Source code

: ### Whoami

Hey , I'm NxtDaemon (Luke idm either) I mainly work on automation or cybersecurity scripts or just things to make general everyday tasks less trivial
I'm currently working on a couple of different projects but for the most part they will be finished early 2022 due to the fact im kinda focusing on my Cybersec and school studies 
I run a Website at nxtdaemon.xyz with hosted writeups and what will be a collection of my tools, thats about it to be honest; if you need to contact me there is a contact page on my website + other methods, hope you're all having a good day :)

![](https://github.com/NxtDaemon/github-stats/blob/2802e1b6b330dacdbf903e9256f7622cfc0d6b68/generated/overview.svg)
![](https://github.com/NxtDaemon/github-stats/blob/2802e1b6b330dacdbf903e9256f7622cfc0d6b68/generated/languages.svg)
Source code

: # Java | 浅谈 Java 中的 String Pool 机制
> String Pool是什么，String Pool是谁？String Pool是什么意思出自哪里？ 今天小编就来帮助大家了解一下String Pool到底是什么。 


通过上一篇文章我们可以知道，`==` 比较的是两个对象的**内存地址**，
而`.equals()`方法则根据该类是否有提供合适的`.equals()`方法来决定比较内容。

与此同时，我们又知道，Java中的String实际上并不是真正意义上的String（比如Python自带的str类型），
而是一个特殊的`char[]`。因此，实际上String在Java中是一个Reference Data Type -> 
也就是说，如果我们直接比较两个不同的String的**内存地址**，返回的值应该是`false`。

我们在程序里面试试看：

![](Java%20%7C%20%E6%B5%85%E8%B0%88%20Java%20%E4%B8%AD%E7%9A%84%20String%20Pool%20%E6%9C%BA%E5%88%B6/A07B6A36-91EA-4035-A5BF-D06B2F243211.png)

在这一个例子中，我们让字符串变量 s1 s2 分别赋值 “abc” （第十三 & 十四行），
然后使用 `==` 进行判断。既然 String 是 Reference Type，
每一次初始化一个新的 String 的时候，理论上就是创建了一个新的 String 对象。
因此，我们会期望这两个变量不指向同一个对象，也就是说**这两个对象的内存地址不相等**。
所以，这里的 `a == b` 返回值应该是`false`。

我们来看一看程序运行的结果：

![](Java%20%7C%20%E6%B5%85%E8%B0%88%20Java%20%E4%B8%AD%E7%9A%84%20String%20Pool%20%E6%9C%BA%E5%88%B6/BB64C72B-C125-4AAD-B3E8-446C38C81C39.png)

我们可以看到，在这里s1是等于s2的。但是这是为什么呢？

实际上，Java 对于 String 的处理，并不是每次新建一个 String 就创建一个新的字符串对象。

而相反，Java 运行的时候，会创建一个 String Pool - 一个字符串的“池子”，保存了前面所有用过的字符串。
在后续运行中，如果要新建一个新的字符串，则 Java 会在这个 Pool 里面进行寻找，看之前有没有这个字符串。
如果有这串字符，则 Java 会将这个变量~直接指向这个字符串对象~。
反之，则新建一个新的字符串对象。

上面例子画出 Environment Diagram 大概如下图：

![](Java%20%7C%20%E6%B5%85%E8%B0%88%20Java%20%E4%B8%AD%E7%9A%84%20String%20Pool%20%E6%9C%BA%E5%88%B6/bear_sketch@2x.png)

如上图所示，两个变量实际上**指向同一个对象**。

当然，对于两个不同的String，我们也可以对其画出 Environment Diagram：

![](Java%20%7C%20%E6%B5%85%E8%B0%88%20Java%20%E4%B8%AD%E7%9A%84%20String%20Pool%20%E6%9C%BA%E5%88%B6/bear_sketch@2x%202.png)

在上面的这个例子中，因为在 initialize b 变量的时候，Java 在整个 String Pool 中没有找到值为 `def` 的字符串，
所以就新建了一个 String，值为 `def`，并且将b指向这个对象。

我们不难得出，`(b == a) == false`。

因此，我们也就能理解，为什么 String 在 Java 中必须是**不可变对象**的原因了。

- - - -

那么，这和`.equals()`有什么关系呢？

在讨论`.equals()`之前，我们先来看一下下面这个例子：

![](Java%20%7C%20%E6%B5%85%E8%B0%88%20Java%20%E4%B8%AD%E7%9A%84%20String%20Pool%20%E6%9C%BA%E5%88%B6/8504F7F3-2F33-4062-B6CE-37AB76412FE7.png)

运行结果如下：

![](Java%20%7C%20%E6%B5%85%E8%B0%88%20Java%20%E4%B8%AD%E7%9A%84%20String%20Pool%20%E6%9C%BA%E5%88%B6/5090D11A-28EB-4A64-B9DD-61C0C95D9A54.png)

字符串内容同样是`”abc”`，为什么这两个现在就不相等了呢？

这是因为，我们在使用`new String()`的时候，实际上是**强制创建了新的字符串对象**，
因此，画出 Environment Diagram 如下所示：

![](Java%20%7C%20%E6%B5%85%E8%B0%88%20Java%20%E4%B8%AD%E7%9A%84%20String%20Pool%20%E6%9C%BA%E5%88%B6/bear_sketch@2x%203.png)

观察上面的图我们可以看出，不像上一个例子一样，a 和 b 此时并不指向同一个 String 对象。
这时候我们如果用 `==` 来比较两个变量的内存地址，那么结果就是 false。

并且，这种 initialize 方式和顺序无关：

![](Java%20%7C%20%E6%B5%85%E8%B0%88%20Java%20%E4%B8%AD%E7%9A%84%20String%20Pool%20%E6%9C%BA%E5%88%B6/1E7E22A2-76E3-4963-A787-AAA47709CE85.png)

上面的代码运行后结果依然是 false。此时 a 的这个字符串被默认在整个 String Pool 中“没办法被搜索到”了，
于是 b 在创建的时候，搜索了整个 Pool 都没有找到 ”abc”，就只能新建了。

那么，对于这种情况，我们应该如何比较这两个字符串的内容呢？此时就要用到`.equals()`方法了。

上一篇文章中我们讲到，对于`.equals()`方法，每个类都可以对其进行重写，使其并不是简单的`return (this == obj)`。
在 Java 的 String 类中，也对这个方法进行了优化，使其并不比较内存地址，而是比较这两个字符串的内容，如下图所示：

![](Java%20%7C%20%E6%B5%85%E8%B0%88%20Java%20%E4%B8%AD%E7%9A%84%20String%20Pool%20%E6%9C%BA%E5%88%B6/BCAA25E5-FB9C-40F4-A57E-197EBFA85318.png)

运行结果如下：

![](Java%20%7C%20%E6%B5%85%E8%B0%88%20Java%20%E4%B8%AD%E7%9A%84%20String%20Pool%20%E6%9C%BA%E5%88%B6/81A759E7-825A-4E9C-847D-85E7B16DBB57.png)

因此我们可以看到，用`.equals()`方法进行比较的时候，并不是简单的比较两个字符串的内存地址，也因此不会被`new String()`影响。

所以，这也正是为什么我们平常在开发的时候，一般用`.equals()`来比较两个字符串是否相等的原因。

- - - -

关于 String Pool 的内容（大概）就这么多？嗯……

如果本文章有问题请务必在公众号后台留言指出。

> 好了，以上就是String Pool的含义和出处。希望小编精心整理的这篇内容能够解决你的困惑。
==*==
• [WORK REQUEST]: Begin at the first line of the entries above and copy every line exactly, ending with the line that contains "当然，对于两个不同的String，我们也可以对其画出 Environment Diagram：".

• [RESPONSE AREA]:
Source code

: ### Whoami

Hey , I'm NxtDaemon (Luke idm either) I mainly work on automation or cybersecurity scripts or just things to make general everyday tasks less trivial
I'm currently working on a couple of different projects but for the most part they will be finished early 2022 due to the fact im kinda focusing on my Cybersec and school studies 
I run a Website at nxtdaemon.xyz with hosted writeups and what will be a collection of my tools, thats about it to be honest; if you need to contact me there is a contact page on my website + other methods, hope you're all having a good day :)

![](https://github.com/NxtDaemon/github-stats/blob/2802e1b6b330dacdbf903e9256f7622cfc0d6b68/generated/overview.svg)
![](https://github.com/NxtDaemon/github-stats/blob/2802e1b6b330dacdbf903e9256f7622cfc0d6b68/generated/languages.svg)
Source code

: # Java | 浅谈 Java 中的 String Pool 机制
> String Pool是什么，String Pool是谁？String Pool是什么意思出自哪里？ 今天小编就来帮助大家了解一下String Pool到底是什么。 


通过上一篇文章我们可以知道，`==` 比较的是两个对象的**内存地址**，
而`.equals()`方法则根据该类是否有提供合适的`.equals()`方法来决定比较内容。

与此同时，我们又知道，Java中的String实际上并不是真正意义上的String（比如Python自带的str类型），
而是一个特殊的`char[]`。因此，实际上String在Java中是一个Reference Data Type -> 
也就是说，如果我们直接比较两个不同的String的**内存地址**，返回的值应该是`false`。

我们在程序里面试试看：

![](Java%20%7C%20%E6%B5%85%E8%B0%88%20Java%20%E4%B8%AD%E7%9A%84%20String%20Pool%20%E6%9C%BA%E5%88%B6/A07B6A36-91EA-4035-A5BF-D06B2F243211.png)

在这一个例子中，我们让字符串变量 s1 s2 分别赋值 “abc” （第十三 & 十四行），
然后使用 `==` 进行判断。既然 String 是 Reference Type，
每一次初始化一个新的 String 的时候，理论上就是创建了一个新的 String 对象。
因此，我们会期望这两个变量不指向同一个对象，也就是说**这两个对象的内存地址不相等**。
所以，这里的 `a == b` 返回值应该是`false`。

我们来看一看程序运行的结果：

![](Java%20%7C%20%E6%B5%85%E8%B0%88%20Java%20%E4%B8%AD%E7%9A%84%20String%20Pool%20%E6%9C%BA%E5%88%B6/BB64C72B-C125-4AAD-B3E8-446C38C81C39.png)

我们可以看到，在这里s1是等于s2的。但是这是为什么呢？

实际上，Java 对于 String 的处理，并不是每次新建一个 String 就创建一个新的字符串对象。

而相反，Java 运行的时候，会创建一个 String Pool - 一个字符串的“池子”，保存了前面所有用过的字符串。
在后续运行中，如果要新建一个新的字符串，则 Java 会在这个 Pool 里面进行寻找，看之前有没有这个字符串。
如果有这串字符，则 Java 会将这个变量~直接指向这个字符串对象~。
反之，则新建一个新的字符串对象。

上面例子画出 Environment Diagram 大概如下图：

![](Java%20%7C%20%E6%B5%85%E8%B0%88%20Java%20%E4%B8%AD%E7%9A%84%20String%20Pool%20%E6%9C%BA%E5%88%B6/bear_sketch@2x.png)

如上图所示，两个变量实际上**指向同一个对象**。

当然，对于两个不同的String，我们也可以对其画出 Environment Diagram：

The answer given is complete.